The last bottle of expressed milk

In the last couple of weeks we have seen quite a lot of change in our infant.  She is finally getting up on her knees to crawl instead of doing her “commando drag.”  She is pulling up to a standing position and happily standing for a while.  She is trying and enjoying new solid foods, showing much more dexterity and ability than I had imagined.  And this week, she is slowly easing off of breastmilk.  After some early problems with weight gain, the doctors had me start giving her expressed milk to encourage more consumption.  Once that began, she quickly decided she liked bottles better.  And so for the last year I have been expressing milk for her to eat.

Many people have shown shock when they realize I put up with pumping that long.  What I knew from our first child is that, in some ways, producing milk has been the one expression of parenting that has felt purely good for me.  In all my other parenting efforts, I regularly feel like a failure – not being a consistent and effective disciplinarian, not being creative and fun-loving enough, not knowing how to answer the hard questions.  But producing milk, which luckily my body does quiet easily, was the one thing that I could do that was good and pure, and to me, felt holy.

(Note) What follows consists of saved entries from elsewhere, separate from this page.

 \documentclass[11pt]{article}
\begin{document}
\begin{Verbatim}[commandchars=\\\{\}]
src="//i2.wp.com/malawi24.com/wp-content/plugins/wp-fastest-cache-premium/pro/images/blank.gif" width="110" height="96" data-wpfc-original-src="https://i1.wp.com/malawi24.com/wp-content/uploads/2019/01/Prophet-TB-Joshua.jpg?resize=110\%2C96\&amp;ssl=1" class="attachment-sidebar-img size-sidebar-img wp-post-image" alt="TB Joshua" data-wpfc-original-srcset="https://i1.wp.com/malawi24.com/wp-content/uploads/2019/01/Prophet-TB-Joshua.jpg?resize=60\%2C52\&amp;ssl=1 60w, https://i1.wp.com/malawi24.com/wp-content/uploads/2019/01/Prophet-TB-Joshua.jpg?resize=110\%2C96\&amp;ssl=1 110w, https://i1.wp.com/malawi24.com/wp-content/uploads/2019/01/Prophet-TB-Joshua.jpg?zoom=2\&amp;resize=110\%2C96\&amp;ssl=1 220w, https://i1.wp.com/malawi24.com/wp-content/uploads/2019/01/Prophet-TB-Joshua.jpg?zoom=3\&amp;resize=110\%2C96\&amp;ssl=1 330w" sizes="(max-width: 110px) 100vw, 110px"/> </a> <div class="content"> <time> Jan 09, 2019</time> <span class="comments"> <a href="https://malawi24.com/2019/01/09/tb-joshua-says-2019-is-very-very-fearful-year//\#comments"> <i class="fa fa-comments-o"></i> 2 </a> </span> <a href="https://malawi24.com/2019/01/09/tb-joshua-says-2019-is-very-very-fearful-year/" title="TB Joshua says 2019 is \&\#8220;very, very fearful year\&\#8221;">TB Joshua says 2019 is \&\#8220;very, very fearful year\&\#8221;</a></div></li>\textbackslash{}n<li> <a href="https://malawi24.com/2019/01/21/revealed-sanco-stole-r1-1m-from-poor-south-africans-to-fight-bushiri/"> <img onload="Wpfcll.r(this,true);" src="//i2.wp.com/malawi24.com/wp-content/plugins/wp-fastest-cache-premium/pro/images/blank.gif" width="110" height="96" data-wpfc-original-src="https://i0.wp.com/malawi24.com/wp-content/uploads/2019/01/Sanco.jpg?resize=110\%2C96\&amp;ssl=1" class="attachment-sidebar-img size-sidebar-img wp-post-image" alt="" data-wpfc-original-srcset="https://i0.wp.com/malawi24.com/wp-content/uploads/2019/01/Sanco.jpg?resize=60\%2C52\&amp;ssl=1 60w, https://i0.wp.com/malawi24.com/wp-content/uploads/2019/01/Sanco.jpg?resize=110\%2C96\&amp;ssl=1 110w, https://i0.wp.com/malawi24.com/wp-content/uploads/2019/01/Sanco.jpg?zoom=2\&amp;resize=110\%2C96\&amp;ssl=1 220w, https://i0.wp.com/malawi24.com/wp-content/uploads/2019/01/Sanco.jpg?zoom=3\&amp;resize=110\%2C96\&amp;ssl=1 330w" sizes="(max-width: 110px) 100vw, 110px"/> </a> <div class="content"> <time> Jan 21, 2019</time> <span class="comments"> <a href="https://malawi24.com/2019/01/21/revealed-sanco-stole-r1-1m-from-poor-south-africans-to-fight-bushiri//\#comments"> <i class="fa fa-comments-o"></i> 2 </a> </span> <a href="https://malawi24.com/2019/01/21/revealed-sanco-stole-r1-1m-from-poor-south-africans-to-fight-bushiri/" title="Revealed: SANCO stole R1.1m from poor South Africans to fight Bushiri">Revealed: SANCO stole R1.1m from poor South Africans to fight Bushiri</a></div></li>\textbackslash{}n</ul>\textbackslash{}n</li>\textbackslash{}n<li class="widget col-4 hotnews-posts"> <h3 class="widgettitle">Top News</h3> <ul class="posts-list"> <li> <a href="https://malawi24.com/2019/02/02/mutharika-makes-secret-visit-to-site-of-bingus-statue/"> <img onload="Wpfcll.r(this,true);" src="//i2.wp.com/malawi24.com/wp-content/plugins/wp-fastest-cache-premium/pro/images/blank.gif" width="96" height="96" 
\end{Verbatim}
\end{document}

Looking back, I know my feelings are a little irrational.  My ability to produce milk for a year does not make me a better parent any more than my challenges make me a bad parent.  The truth is that producing milk for so long is probably the only thing that I will ever be able to control when it comes to parenting.  Once that contribution is over, the rest of my journey with my daughter is going to be a series of wonderful successes and terrible failures.  And that is the nature of relationships between parents and children.

In many ways, I suppose that is how our relationship with God is too.  We have very little, if any, control over the relationship, and most of the time we will feel like failures in the relationship.  It will be messy, hard, and sometimes discouraging.  But there will also be wonderful moments of grace, joy, and laughter.  The trick is agreeing to stay in the relationship, even when we do not feel like we are very good at it.  And quite frankly, God has that whole unconditional love thing down way better than most of us as parents or children do.  So hang in there, keep up the good work, and don’t take it all too seriously.  Happy Lent!